The well-known performer said that in Spider-Man: No Way Home, “there’s a reason” Sandman “couldn’t be human,” and that he and Watts have “talked about the possibility in the future that [the character] can come back as Flint Marko” later on:

“There’s a reason that he can’t– that in ‘No Way Home,’ he can’t be human, until the very end when you just see him very briefly, which is really a screen grab from ‘Spider-Man 3,’ because they kind of wanted to be that throwback thing, where you see him the way he was, and because… there’s a chain of events where he could not be human. And now… Jon and I have talked about the possibility in the future that he can come back as Flint Marko. So yeah, that’s been discussed.”

Where in the MCU Does Sandman Make Sense?

At the conclusion of Spider-Man: No Way Home, Thomas Haden Church’s Sandman/Flint Marko and the other Mutliversal villains appeared to have said their final goodbyes, and it appeared as though that version of the character had reached the end of the story.

That does not appear to be the case, though, if these “conversations” ever result in something.

There is, of course, always the possibility that he returns to portray Earth-616 Sandman in the eventual Tom Holland-directed Spider-Man 4. There hasn’t been a confirmed antagonist for that movie, and given that the sequel is expected to be a more “street-level” Spider-Man story, Sandman would be the ideal major antagonist for the web-slinger to face up against.

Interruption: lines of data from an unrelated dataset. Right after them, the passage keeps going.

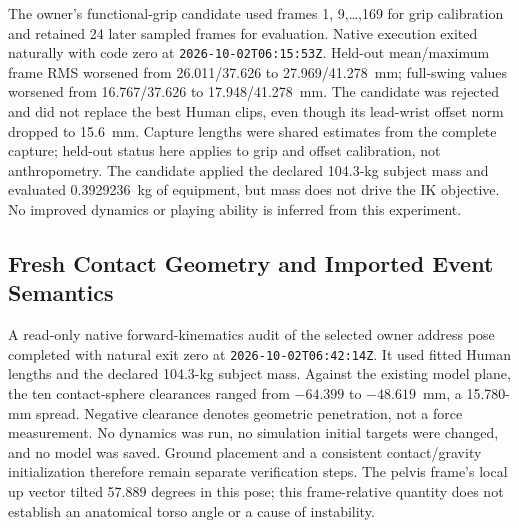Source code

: \documentclass[11pt,a4paper]{article}
\begin{document}
The owner's functional-grip candidate used frames 1, 9,\ldots,169 for grip
calibration and retained 24 later sampled frames for evaluation. Native
execution exited naturally with code zero at \texttt{2026-10-02T06:15:53Z}.
Held-out mean/maximum frame RMS worsened from 26.011/37.626 to
27.969/41.278~mm; full-swing values worsened from 16.767/37.626 to
17.948/41.278~mm. The candidate was rejected and did not replace the best
Human clips, even though its lead-wrist offset norm dropped to 15.6~mm.
Capture lengths were shared estimates from the complete capture; held-out
status here applies to grip and offset calibration, not anthropometry.
The candidate applied the declared 104.3-kg subject mass and evaluated
0.3929236~kg of equipment, but mass does not drive the IK objective. No
improved dynamics or playing ability is inferred from this experiment.
\subsection{Fresh Contact Geometry and Imported Event Semantics}
A read-only native forward-kinematics audit of the selected owner address
pose completed with natural exit zero at \texttt{2026-10-02T06:42:14Z}.
It used fitted Human lengths and the declared 104.3-kg subject mass.
Against the existing model plane, the ten contact-sphere clearances ranged
from $-64.399$ to $-48.619$~mm, a 15.780-mm spread. Negative clearance
denotes geometric penetration, not a force measurement. No dynamics was
run, no simulation initial targets were changed, and no model was saved.
Ground placement and a consistent contact/gravity initialization therefore
remain separate verification steps. The pelvis frame's local up vector
tilted 57.889 degrees in this pose; this frame-relative quantity does not
establish an anatomical torso angle or a cause of instability.
\end{document}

The possibility that this character will show up someplace in the Sony Spider-Man Universe appears more feasible. Church’s comment about being able to write a “more fulfilling story with Flint”   has a lot of “villain-focu sed” solo movie vibes surrounding it.

Hence, if Church’s comeback as Sandman is genuinely going to happen, something more along the lines of Venom, Morbius, and Kraven the Hunter feels like the better probability to occur. Sandman (and, in turn, Flint Marko) may also appear in a Spiderman movie proper.

Both Spider-Man 3 and Spider-Man: No Way Home, which are available for purchase on the majority of digital stores, feature Thomas Haden Church’s Flint Marko.